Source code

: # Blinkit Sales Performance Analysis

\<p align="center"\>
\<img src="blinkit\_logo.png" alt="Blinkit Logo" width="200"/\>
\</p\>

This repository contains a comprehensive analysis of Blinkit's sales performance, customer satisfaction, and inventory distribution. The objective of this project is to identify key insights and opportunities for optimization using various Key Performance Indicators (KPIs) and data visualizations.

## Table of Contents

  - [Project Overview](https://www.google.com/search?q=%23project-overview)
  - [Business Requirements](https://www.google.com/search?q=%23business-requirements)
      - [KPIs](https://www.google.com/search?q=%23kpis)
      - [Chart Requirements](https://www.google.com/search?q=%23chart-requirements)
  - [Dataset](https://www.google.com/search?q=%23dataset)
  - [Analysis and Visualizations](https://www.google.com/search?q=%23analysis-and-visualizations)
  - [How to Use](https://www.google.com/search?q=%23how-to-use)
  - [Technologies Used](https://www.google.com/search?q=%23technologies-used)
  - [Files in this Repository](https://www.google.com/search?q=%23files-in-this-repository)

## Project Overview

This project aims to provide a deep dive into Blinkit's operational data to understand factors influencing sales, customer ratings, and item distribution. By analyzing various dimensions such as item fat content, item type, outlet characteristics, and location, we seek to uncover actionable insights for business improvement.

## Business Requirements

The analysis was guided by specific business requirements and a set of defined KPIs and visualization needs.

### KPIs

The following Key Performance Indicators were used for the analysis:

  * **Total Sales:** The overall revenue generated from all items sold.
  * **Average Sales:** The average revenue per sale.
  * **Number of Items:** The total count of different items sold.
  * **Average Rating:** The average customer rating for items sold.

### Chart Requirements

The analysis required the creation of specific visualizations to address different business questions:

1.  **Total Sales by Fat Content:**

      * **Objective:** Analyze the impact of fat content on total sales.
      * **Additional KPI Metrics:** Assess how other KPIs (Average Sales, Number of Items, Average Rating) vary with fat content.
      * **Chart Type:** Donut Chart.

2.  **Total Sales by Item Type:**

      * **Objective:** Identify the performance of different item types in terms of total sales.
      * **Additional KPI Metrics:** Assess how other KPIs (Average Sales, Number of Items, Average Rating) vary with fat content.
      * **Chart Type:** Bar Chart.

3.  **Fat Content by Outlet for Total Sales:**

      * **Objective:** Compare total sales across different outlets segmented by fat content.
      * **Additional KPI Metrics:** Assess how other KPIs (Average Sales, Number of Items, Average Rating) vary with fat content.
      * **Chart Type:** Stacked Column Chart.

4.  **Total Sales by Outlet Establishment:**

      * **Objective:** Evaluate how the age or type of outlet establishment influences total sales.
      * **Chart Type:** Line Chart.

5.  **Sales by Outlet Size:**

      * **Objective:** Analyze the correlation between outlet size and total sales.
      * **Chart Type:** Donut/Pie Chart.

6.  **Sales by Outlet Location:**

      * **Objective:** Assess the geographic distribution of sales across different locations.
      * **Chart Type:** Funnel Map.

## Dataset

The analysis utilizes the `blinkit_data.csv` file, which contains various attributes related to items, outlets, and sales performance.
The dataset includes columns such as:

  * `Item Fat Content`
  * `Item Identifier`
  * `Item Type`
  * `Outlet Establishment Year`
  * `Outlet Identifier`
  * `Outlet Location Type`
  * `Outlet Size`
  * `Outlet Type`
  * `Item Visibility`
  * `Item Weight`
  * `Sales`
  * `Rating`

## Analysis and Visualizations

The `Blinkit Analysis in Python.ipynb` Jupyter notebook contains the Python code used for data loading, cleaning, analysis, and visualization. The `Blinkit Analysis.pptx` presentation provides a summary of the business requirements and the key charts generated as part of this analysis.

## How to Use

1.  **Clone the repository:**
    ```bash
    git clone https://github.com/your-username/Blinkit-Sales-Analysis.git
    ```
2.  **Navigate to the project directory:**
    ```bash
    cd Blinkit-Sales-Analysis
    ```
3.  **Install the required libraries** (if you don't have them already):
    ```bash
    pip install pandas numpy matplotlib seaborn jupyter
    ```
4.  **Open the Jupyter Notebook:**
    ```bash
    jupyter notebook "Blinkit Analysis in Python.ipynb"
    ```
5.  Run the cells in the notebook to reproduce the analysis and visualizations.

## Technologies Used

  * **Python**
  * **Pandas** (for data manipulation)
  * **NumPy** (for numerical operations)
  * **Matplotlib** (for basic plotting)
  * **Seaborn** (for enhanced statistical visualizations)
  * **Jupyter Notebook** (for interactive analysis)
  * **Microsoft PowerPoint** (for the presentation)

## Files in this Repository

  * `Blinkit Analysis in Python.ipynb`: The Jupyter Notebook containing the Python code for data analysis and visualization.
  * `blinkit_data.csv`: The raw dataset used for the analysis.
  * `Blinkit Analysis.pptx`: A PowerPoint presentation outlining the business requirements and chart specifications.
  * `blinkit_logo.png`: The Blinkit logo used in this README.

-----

+++

Go through the records and show every line with the string "Donut" in it.

▸ **Result**
      * **Chart Type:** Donut Chart.
      * **Chart Type:** Donut/Pie Chart.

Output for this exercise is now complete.